Problem description ::
For each entry that follows, write out an identical copy.
(Supplied data begins)
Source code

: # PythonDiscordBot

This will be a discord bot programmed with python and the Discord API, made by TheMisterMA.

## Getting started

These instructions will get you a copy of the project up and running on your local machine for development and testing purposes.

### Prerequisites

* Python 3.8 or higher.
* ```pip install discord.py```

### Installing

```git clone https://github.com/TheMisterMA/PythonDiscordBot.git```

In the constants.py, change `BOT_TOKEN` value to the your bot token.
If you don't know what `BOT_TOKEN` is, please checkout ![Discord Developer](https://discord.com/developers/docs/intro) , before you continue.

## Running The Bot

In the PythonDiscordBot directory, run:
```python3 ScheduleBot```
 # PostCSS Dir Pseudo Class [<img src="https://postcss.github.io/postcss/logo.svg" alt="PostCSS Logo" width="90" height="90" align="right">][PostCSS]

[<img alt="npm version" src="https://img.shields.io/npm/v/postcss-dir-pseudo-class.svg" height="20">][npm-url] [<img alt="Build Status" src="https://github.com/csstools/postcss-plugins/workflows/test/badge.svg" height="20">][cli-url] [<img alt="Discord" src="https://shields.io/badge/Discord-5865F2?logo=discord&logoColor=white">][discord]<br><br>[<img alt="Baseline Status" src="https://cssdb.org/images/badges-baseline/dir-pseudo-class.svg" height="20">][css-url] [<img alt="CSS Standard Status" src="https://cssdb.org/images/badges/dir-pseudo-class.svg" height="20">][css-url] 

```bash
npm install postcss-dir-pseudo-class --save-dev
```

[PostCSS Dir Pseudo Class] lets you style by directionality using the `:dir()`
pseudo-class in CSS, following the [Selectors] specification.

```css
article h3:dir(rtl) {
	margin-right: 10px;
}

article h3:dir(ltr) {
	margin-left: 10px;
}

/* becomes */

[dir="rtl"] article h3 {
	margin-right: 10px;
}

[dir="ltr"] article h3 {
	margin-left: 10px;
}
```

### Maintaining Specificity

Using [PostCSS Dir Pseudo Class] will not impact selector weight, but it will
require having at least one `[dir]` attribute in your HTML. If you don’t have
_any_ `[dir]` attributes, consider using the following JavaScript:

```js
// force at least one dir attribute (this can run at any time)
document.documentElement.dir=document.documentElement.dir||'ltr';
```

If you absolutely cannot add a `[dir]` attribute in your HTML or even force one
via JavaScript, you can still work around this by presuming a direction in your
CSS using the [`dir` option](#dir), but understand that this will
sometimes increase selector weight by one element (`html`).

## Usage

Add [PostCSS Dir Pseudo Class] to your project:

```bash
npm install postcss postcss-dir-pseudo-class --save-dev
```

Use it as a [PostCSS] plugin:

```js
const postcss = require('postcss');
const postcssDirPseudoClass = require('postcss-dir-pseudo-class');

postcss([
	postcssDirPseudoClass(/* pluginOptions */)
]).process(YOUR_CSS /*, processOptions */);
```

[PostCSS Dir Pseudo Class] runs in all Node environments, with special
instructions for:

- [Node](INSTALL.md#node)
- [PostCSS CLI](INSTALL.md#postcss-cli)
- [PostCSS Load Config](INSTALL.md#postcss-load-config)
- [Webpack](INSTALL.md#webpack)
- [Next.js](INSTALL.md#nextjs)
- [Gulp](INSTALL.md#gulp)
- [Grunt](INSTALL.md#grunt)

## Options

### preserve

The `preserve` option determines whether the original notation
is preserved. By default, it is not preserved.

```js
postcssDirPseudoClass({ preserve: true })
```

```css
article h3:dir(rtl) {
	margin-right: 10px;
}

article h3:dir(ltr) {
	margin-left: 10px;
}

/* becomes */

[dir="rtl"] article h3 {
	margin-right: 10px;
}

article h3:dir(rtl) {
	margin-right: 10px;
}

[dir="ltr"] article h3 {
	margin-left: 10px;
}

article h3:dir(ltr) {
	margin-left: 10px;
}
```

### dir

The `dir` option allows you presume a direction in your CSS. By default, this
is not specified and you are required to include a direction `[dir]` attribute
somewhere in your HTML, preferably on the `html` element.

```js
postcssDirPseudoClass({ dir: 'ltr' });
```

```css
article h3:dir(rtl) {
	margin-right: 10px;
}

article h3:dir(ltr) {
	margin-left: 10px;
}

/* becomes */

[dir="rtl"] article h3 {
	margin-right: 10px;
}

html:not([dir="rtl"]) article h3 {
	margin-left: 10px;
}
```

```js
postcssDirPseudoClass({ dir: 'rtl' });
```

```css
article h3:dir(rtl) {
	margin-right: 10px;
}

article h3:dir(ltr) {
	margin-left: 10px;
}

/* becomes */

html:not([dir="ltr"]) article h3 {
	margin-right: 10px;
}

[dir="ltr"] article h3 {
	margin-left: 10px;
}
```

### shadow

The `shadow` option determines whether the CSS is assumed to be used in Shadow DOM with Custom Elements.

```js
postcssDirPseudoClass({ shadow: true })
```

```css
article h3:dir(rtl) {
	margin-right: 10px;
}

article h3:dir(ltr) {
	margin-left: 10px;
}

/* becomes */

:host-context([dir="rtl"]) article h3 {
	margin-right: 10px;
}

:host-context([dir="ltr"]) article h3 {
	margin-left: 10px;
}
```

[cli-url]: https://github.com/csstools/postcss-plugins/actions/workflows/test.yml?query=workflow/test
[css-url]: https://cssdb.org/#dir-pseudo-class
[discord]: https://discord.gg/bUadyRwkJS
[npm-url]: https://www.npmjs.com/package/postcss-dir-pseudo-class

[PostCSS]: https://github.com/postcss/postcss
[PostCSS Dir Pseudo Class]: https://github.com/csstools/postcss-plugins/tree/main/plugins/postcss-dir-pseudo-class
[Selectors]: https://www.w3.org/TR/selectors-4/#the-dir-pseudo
(Supplied data ends)
Worked solution ::
Source code

: # PythonDiscordBot

This will be a discord bot programmed with python and the Discord API, made by TheMisterMA.

## Getting started

These instructions will get you a copy of the project up and running on your local machine for development and testing purposes.

### Prerequisites

* Python 3.8 or higher.
* ```pip install discord.py```

### Installing

```git clone https://github.com/TheMisterMA/PythonDiscordBot.git```

In the constants.py, change `BOT_TOKEN` value to the your bot token.
If you don't know what `BOT_TOKEN` is, please checkout ![Discord Developer](https://discord.com/developers/docs/intro) , before you continue.

## Running The Bot

In the PythonDiscordBot directory, run:
```python3 ScheduleBot```
 # PostCSS Dir Pseudo Class [<img src="https://postcss.github.io/postcss/logo.svg" alt="PostCSS Logo" width="90" height="90" align="right">][PostCSS]

[<img alt="npm version" src="https://img.shields.io/npm/v/postcss-dir-pseudo-class.svg" height="20">][npm-url] [<img alt="Build Status" src="https://github.com/csstools/postcss-plugins/workflows/test/badge.svg" height="20">][cli-url] [<img alt="Discord" src="https://shields.io/badge/Discord-5865F2?logo=discord&logoColor=white">][discord]<br><br>[<img alt="Baseline Status" src="https://cssdb.org/images/badges-baseline/dir-pseudo-class.svg" height="20">][css-url] [<img alt="CSS Standard Status" src="https://cssdb.org/images/badges/dir-pseudo-class.svg" height="20">][css-url] 

```bash
npm install postcss-dir-pseudo-class --save-dev
```

[PostCSS Dir Pseudo Class] lets you style by directionality using the `:dir()`
pseudo-class in CSS, following the [Selectors] specification.

```css
article h3:dir(rtl) {
	margin-right: 10px;
}

article h3:dir(ltr) {
	margin-left: 10px;
}

/* becomes */

[dir="rtl"] article h3 {
	margin-right: 10px;
}

[dir="ltr"] article h3 {
	margin-left: 10px;
}
```

### Maintaining Specificity

Using [PostCSS Dir Pseudo Class] will not impact selector weight, but it will
require having at least one `[dir]` attribute in your HTML. If you don’t have
_any_ `[dir]` attributes, consider using the following JavaScript:

```js
// force at least one dir attribute (this can run at any time)
document.documentElement.dir=document.documentElement.dir||'ltr';
```

If you absolutely cannot add a `[dir]` attribute in your HTML or even force one
via JavaScript, you can still work around this by presuming a direction in your
CSS using the [`dir` option](#dir), but understand that this will
sometimes increase selector weight by one element (`html`).

## Usage

Add [PostCSS Dir Pseudo Class] to your project:

```bash
npm install postcss postcss-dir-pseudo-class --save-dev
```

Use it as a [PostCSS] plugin:

```js
const postcss = require('postcss');
const postcssDirPseudoClass = require('postcss-dir-pseudo-class');

postcss([
	postcssDirPseudoClass(/* pluginOptions */)
]).process(YOUR_CSS /*, processOptions */);
```

[PostCSS Dir Pseudo Class] runs in all Node environments, with special
instructions for:

- [Node](INSTALL.md#node)
- [PostCSS CLI](INSTALL.md#postcss-cli)
- [PostCSS Load Config](INSTALL.md#postcss-load-config)
- [Webpack](INSTALL.md#webpack)
- [Next.js](INSTALL.md#nextjs)
- [Gulp](INSTALL.md#gulp)
- [Grunt](INSTALL.md#grunt)

## Options

### preserve

The `preserve` option determines whether the original notation
is preserved. By default, it is not preserved.

```js
postcssDirPseudoClass({ preserve: true })
```

```css
article h3:dir(rtl) {
	margin-right: 10px;
}

article h3:dir(ltr) {
	margin-left: 10px;
}

/* becomes */

[dir="rtl"] article h3 {
	margin-right: 10px;
}

article h3:dir(rtl) {
	margin-right: 10px;
}

[dir="ltr"] article h3 {
	margin-left: 10px;
}

article h3:dir(ltr) {
	margin-left: 10px;
}
```

### dir

The `dir` option allows you presume a direction in your CSS. By default, this
is not specified and you are required to include a direction `[dir]` attribute
somewhere in your HTML, preferably on the `html` element.

```js
postcssDirPseudoClass({ dir: 'ltr' });
```

```css
article h3:dir(rtl) {
	margin-right: 10px;
}

article h3:dir(ltr) {
	margin-left: 10px;
}

/* becomes */

[dir="rtl"] article h3 {
	margin-right: 10px;
}

html:not([dir="rtl"]) article h3 {
	margin-left: 10px;
}
```

```js
postcssDirPseudoClass({ dir: 'rtl' });
```

```css
article h3:dir(rtl) {
	margin-right: 10px;
}

article h3:dir(ltr) {
	margin-left: 10px;
}

/* becomes */

html:not([dir="ltr"]) article h3 {
	margin-right: 10px;
}

[dir="ltr"] article h3 {
	margin-left: 10px;
}
```

### shadow

The `shadow` option determines whether the CSS is assumed to be used in Shadow DOM with Custom Elements.

```js
postcssDirPseudoClass({ shadow: true })
```

```css
article h3:dir(rtl) {
	margin-right: 10px;
}

article h3:dir(ltr) {
	margin-left: 10px;
}

/* becomes */

:host-context([dir="rtl"]) article h3 {
	margin-right: 10px;
}

:host-context([dir="ltr"]) article h3 {
	margin-left: 10px;
}
```

[cli-url]: https://github.com/csstools/postcss-plugins/actions/workflows/test.yml?query=workflow/test
[css-url]: https://cssdb.org/#dir-pseudo-class
[discord]: https://discord.gg/bUadyRwkJS
[npm-url]: https://www.npmjs.com/package/postcss-dir-pseudo-class

[PostCSS]: https://github.com/postcss/postcss
[PostCSS Dir Pseudo Class]: https://github.com/csstools/postcss-plugins/tree/main/plugins/postcss-dir-pseudo-class
[Selectors]: https://www.w3.org/TR/selectors-4/#the-dir-pseudo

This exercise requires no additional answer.